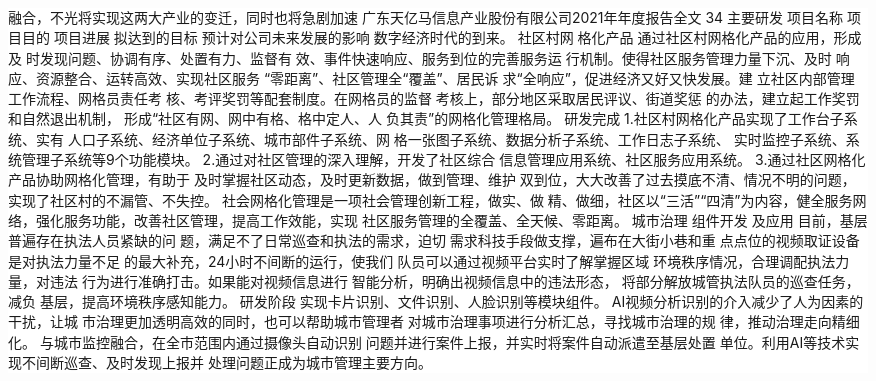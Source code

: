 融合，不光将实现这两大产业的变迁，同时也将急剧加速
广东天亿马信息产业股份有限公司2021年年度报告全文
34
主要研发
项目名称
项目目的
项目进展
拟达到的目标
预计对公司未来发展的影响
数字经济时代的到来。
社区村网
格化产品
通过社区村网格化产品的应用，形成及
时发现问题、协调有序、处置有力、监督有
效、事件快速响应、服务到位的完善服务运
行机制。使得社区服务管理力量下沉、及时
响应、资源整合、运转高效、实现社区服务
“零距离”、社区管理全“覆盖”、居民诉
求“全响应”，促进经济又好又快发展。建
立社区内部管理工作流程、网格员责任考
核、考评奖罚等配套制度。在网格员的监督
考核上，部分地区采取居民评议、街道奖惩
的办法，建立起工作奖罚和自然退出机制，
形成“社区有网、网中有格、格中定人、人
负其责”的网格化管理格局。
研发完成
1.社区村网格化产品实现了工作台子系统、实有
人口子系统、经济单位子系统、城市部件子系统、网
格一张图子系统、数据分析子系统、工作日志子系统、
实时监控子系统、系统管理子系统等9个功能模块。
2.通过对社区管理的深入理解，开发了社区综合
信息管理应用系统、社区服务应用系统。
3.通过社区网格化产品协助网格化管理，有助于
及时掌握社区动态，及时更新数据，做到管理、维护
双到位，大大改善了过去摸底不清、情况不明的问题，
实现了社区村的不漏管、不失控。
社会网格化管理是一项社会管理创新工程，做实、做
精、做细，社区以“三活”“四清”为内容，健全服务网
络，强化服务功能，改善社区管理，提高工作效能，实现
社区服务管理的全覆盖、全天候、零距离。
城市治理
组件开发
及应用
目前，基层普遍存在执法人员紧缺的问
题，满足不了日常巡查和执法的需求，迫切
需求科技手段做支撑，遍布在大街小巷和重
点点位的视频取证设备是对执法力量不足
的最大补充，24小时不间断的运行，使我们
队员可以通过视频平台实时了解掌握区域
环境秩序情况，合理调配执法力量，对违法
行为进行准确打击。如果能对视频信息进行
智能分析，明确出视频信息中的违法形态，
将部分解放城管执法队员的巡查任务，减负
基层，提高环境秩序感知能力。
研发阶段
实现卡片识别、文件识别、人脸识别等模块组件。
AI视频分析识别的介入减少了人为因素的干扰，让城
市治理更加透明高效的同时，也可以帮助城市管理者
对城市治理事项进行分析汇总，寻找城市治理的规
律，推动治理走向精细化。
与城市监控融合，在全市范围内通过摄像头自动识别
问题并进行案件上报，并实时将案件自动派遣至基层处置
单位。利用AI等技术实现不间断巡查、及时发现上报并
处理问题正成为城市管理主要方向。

● THE TASK
Copy exactly, please, the span of lines that begins at the line with "律，推动治理走向精细化。" and ends at the last line of the data, both included.

● SOLUTION TO THIS PROBLEM
律，推动治理走向精细化。
与城市监控融合，在全市范围内通过摄像头自动识别
问题并进行案件上报，并实时将案件自动派遣至基层处置
单位。利用AI等技术实现不间断巡查、及时发现上报并
处理问题正成为城市管理主要方向。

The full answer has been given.